Stored data
——————————

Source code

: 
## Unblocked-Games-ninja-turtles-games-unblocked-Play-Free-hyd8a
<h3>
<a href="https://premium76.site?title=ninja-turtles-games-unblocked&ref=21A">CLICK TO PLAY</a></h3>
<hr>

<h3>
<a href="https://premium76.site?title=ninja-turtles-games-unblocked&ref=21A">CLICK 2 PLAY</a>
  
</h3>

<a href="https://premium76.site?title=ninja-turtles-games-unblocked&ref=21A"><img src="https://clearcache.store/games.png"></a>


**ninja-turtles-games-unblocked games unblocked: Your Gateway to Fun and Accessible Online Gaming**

——————————

▶ _Goal of the exercise_:
Write the records out once more, exactly as shown.

▶ _Result for this task_:
Source code

: 
## Unblocked-Games-ninja-turtles-games-unblocked-Play-Free-hyd8a
<h3>
<a href="https://premium76.site?title=ninja-turtles-games-unblocked&ref=21A">CLICK TO PLAY</a></h3>
<hr>

<h3>
<a href="https://premium76.site?title=ninja-turtles-games-unblocked&ref=21A">CLICK 2 PLAY</a>
  
</h3>

<a href="https://premium76.site?title=ninja-turtles-games-unblocked&ref=21A"><img src="https://clearcache.store/games.png"></a>


**ninja-turtles-games-unblocked games unblocked: Your Gateway to Fun and Accessible Online Gaming**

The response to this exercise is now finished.